What you will do | Look through the material for lines with the word "remove", and copy each one.

Data provided |
- - -
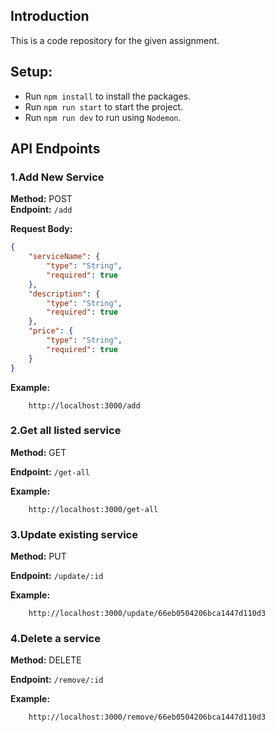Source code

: ## Introduction

This is a code repository for the given assignment.

## Setup:

- Run `npm install` to install the packages.
- Run `npm run start` to start the project.
- Run `npm run dev` to run using `Nodemon`.

## API Endpoints

### 1.Add New Service

**Method:** POST  
**Endpoint:** `/add`

**Request Body:**

```json
{
    "serviceName": {
        "type": "String",
        "required": true
    },
    "description": {
        "type": "String",
        "required": true
    },
    "price": {
        "type": "String",
        "required": true
    }
}
```

**Example:**

```
    http://localhost:3000/add
```


### 2.Get all listed service

**Method:** GET

**Endpoint:** `/get-all`

**Example:**

```
    http://localhost:3000/get-all
```

### 3.Update existing service

**Method:** PUT

**Endpoint:** `/update/:id`

**Example:**

```
    http://localhost:3000/update/66eb0504206bca1447d110d3
```

### 4.Delete a service

**Method:** DELETE

**Endpoint:** `/remove/:id`

**Example:**

```
    http://localhost:3000/remove/66eb0504206bca1447d110d3
```

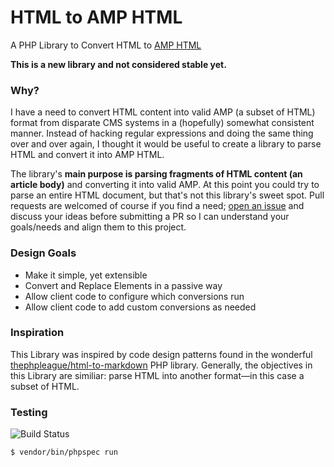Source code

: # HTML to AMP HTML
A PHP Library to Convert HTML to [AMP HTML](https://www.ampproject.org/)

**This is a new library and not considered stable yet.**

### Why?

I have a need to convert HTML content into valid AMP (a subset of HTML) format from disparate CMS systems in a (hopefully) somewhat consistent manner. Instead of hacking regular expressions and doing the same thing over and over again, I thought it would be useful to create a library to parse HTML and convert it into AMP HTML.

The library's **main purpose is parsing fragments of HTML content (an article body)** and converting it into valid AMP. At this point you could try to parse an entire HTML document, but that's not this library's sweet spot. Pull requests are welcomed of course if you find a need; [open an issue](https://github.com/paulredmond/html-to-amp/issues) and discuss your ideas before submitting a PR so I can understand your goals/needs and align them to this project.
 
### Design Goals
 
 * Make it simple, yet extensible
 * Convert and Replace Elements in a passive way
 * Allow client code to configure which conversions run
 * Allow client code to add custom conversions as needed
 
### Inspiration
 
 This Library was inspired by code design patterns found in the wonderful [thephpleague/html-to-markdown](https://github.com/thephpleague/html-to-markdown) PHP library. Generally, the objectives in this Library are similiar: parse HTML into another format&mdash;in this case a subset of HTML.
 
### Testing
 
![Build Status](https://travis-ci.org/paulredmond/html-to-amp.svg?branch=master)

 ```
 $ vendor/bin/phpspec run
 ```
- - -
Response to this exercise |
**Endpoint:** `/remove/:id`
    http://localhost:3000/remove/66eb0504206bca1447d110d3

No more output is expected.